* _REQUIRED WORK_
Would you please copy every line below that includes the string "negocio"?

====== EXTRACTED MATERIAL ======

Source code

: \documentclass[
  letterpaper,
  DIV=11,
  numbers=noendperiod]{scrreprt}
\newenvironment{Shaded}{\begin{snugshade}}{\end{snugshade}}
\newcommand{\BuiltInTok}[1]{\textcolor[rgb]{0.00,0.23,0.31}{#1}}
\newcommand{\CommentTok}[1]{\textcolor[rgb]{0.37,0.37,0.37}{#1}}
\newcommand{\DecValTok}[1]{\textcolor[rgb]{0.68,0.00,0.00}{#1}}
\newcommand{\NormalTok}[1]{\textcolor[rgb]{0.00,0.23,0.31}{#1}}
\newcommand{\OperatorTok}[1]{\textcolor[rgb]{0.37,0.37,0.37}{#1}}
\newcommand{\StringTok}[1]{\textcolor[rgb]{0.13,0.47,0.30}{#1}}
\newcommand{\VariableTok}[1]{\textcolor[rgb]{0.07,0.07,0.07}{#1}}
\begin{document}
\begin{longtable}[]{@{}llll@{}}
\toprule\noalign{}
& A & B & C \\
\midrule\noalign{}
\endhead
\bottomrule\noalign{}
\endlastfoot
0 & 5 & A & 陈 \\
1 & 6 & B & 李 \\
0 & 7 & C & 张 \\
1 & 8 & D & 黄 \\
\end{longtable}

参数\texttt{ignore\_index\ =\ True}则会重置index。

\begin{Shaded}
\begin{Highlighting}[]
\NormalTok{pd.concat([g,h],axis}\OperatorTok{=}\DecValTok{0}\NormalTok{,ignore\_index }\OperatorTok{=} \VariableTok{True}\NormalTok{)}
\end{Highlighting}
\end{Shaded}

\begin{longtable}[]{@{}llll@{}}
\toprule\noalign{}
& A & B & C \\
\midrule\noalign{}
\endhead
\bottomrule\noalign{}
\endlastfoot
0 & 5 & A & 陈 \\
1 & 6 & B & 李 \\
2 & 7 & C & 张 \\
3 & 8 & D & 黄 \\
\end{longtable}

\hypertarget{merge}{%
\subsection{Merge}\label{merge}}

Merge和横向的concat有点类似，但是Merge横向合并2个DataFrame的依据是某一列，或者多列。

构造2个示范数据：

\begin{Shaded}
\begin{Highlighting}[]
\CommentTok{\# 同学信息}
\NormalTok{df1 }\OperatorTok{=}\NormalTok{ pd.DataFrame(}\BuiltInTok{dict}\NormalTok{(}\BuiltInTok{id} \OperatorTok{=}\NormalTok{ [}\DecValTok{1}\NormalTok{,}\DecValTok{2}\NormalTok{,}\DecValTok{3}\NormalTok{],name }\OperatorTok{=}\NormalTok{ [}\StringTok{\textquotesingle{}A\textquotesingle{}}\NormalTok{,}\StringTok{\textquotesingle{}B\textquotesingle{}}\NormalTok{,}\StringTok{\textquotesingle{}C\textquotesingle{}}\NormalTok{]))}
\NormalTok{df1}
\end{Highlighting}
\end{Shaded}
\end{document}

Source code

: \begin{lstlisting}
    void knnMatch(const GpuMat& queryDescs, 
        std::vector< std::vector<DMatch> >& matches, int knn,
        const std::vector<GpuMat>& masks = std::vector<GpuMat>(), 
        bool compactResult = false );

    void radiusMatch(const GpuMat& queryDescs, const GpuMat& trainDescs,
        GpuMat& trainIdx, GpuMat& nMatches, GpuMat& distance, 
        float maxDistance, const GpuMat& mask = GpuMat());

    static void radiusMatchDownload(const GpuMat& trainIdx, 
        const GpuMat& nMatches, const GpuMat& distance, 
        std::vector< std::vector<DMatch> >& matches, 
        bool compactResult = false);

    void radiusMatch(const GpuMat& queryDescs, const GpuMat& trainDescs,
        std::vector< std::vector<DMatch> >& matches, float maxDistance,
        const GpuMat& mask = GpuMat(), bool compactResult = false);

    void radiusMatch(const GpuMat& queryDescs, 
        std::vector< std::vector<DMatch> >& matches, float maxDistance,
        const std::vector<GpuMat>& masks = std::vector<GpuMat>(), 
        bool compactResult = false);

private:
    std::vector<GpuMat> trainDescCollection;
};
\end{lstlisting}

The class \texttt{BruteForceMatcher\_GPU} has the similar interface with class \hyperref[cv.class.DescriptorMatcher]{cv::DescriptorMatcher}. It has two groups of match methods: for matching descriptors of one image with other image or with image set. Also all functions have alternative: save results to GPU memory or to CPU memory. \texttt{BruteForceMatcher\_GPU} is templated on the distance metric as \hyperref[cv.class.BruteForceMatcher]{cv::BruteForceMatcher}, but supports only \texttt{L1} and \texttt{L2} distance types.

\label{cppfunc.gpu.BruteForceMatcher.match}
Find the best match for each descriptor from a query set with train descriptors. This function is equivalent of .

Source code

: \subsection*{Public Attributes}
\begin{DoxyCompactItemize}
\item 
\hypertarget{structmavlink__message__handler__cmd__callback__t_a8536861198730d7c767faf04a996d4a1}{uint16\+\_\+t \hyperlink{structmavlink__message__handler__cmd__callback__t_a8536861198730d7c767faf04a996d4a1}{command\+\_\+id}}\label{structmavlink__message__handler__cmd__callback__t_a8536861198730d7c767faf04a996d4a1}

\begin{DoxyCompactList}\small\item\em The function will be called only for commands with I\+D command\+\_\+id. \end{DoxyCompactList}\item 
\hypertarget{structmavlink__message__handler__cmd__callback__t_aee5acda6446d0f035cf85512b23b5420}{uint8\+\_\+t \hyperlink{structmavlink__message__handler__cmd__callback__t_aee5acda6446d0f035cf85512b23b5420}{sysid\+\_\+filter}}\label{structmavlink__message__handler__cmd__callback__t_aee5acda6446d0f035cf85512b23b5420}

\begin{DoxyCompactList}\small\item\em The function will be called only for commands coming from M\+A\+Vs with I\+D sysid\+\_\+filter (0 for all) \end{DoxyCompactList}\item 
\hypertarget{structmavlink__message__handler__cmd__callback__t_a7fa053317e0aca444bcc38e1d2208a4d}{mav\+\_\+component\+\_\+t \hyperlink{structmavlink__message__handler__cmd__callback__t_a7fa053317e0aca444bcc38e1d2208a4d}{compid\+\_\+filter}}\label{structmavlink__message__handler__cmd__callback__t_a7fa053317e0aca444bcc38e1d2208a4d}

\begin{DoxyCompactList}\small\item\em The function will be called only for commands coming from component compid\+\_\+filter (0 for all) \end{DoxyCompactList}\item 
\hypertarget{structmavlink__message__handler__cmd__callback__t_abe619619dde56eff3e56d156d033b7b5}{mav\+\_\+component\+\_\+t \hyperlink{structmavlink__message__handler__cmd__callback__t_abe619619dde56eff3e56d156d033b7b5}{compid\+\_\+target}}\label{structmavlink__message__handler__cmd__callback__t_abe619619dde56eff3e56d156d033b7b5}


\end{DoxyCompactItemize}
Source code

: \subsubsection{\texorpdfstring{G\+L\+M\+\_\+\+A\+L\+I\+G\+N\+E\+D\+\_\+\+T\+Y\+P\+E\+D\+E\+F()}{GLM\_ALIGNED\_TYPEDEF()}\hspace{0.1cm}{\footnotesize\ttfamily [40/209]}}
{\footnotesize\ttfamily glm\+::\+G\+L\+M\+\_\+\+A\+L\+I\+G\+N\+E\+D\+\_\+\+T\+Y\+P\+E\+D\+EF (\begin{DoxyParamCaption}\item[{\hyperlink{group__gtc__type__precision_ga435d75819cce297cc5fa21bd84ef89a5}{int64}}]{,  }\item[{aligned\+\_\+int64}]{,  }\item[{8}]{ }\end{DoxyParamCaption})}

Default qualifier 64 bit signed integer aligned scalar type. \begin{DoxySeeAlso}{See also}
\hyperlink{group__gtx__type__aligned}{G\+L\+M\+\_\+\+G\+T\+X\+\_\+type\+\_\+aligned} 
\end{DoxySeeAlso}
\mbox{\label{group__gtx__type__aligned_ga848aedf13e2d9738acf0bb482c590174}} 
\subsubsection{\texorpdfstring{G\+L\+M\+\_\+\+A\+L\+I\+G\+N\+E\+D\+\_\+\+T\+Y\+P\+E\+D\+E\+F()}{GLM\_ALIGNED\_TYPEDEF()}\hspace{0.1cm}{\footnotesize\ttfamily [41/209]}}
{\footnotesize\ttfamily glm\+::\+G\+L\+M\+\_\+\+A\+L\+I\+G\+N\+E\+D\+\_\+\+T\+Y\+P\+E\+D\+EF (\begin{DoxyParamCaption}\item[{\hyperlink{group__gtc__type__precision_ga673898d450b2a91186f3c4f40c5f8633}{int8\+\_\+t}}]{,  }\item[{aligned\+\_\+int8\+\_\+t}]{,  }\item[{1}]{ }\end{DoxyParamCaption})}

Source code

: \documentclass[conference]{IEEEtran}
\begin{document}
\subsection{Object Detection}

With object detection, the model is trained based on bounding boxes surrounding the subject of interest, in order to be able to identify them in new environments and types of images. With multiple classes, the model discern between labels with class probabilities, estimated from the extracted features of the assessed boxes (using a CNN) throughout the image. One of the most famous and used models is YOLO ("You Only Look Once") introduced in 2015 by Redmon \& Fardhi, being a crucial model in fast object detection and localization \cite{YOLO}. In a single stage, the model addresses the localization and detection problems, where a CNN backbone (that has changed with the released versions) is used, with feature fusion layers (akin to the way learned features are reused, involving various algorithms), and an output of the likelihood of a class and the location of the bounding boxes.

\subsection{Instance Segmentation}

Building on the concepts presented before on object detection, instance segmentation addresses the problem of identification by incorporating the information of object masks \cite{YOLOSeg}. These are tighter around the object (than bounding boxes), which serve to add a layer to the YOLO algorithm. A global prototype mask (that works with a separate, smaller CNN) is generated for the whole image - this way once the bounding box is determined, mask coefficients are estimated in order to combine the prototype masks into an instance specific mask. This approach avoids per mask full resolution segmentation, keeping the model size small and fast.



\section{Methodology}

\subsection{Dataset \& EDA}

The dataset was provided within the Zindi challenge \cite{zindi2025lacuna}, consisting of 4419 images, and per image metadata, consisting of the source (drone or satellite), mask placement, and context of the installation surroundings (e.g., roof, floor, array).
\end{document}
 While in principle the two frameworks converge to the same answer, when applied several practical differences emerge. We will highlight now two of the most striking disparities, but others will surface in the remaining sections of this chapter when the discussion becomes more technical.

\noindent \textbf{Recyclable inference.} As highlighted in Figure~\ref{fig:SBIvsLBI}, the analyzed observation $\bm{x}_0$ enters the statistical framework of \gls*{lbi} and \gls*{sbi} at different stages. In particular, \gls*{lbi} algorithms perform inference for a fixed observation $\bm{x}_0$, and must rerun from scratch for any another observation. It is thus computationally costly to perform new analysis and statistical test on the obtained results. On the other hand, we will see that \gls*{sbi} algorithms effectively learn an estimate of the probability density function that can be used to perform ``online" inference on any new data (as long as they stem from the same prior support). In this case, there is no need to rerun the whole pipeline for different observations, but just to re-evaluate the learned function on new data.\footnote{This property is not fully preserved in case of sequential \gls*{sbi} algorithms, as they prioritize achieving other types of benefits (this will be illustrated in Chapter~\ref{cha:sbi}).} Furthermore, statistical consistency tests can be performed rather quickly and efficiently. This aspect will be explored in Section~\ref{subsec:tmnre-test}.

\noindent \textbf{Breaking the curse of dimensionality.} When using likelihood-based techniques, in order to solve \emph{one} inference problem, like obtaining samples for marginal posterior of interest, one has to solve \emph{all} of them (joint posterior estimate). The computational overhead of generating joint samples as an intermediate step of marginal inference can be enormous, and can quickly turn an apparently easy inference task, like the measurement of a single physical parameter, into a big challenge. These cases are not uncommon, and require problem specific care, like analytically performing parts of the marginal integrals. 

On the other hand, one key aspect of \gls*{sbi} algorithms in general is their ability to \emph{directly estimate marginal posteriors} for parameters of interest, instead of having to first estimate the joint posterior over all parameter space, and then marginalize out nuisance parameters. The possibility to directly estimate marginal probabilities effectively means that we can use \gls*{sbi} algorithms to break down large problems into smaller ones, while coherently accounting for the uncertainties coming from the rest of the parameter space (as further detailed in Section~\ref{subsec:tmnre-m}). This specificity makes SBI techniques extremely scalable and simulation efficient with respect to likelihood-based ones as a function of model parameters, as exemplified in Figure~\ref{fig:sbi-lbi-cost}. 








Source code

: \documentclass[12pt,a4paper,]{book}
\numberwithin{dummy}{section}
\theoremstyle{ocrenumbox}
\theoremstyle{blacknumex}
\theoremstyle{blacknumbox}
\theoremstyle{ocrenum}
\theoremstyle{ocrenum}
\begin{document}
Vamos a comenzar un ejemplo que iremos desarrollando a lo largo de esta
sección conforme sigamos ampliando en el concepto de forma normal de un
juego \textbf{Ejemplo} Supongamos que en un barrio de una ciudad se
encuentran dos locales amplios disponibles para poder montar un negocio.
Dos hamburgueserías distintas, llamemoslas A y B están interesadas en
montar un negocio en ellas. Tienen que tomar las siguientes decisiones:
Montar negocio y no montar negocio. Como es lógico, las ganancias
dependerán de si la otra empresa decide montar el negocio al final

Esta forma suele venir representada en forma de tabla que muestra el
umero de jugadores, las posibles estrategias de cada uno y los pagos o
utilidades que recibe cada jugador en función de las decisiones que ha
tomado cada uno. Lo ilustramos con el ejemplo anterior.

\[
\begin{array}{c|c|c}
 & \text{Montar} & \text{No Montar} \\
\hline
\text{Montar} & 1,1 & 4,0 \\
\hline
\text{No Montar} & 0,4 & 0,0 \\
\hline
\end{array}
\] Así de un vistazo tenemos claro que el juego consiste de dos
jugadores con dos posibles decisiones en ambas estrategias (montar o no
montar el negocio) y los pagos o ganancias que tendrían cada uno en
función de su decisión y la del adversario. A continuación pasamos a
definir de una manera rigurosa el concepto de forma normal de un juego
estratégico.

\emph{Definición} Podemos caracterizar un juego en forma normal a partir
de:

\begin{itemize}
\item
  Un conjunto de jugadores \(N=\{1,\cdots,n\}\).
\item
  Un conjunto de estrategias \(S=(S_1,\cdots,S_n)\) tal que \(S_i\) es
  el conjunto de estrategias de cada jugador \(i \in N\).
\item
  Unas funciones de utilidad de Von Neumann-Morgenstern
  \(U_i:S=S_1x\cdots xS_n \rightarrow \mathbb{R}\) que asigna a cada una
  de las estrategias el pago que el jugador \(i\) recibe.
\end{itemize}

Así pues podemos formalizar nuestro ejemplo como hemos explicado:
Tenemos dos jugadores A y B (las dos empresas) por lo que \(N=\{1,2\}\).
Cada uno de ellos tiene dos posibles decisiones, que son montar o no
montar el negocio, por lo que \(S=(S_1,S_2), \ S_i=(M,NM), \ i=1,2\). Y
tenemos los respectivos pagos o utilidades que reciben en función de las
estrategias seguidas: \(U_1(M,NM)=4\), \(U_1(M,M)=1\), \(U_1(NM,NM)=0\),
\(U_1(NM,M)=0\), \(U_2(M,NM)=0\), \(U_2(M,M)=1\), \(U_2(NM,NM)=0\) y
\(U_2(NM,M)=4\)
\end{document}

======

* _RESPONSE TO THIS TASK_
encuentran dos locales amplios disponibles para poder montar un negocio.
montar un negocio en ellas. Tienen que tomar las siguientes decisiones:
Montar negocio y no montar negocio. Como es lógico, las ganancias
dependerán de si la otra empresa decide montar el negocio al final
montar el negocio) y los pagos o ganancias que tendrían cada uno en
montar el negocio, por lo que \(S=(S_1,S_2), \ S_i=(M,NM), \ i=1,2\). Y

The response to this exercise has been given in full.